Yu says that Stein “differs from Sanders mainly in that she is not working to win the presidency necessarily but to meaningfully check the power of the two existing parties. She is working toward revolution and a system that values viewpoints and ideas over party affiliations and corporate donors.” He also argues that because of the Electoral College system, “for most of you, your vote probably doesn’t count anyways if you vote for an establishment candidate.”

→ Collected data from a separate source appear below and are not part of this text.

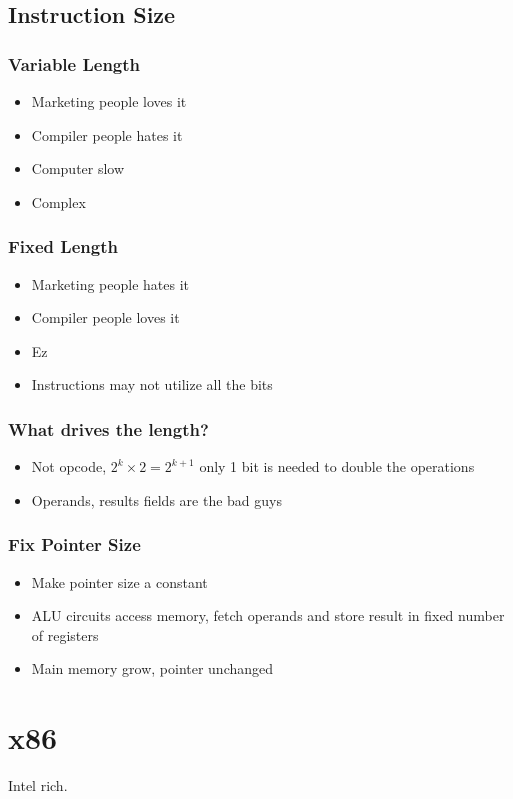 \documentclass[11pt]{article}
\begin{document}
\subsection{Instruction Size}
\label{sec:org2a3d39b}

\subsubsection{Variable Length}
\label{sec:orged5f3d7}

\begin{itemize}
\item Marketing people loves it
\item Compiler people hates it
\item Computer slow
\item Complex
\end{itemize}

\subsubsection{Fixed Length}
\label{sec:org4389942}

\begin{itemize}
\item Marketing people hates it
\item Compiler people loves it
\item Ez
\item Instructions may not utilize all the bits
\end{itemize}

\subsubsection{What drives the length?}
\label{sec:orge43dcf3}

\begin{itemize}
\item Not opcode, \(2^k \times 2 = 2^{k+1}\) only 1 bit is needed to double the operations
\item Operands, results fields are the bad guys
\end{itemize}

\subsubsection{Fix Pointer Size}
\label{sec:org1d659d2}

\begin{itemize}
\item Make pointer size a constant
\item ALU circuits access memory, fetch operands and store result in fixed number of registers
\item Main memory grow, pointer unchanged
\end{itemize}

\section{x86}
\label{sec:orgabb3319}

Intel rich.
\end{document}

Senate candidate Flowers: Maryland Green primaries do not end today

Green Party Watch, April 26th, 2016:

flowers

Maryland Green Party U.S. Senate candidate Margaret Flowers is reminding party members in the state that the Green primary is not over, despite the Democratic and Republican primaries in the state being held today.

Though the Green Party has ballot access in Maryland, the state sponsors only Democratic and Republican primaries. The Green Party is having a by-mail primary through April 30, with in-person voting in Baltimore on May 1. Flowers is hosting a meet and greet at the national Green Party headquarters in Takoma Park on Friday evening from 5:00 to 7:00 to facilitate last-minute balloting.

Though Flowers, and U.S. House candidates Nnabu Eze (Third District), Kamesha Clark (Fourth District), George Gluck (Sixth District), and Myles Hoenig (Seventh District) face no opposition, Greens may also vote “None of the Above” or “No Candidate”. There is a competitive primary in the Eighth District between Elizabeth Croydon, Charles Galloway, and Nancy Wallace.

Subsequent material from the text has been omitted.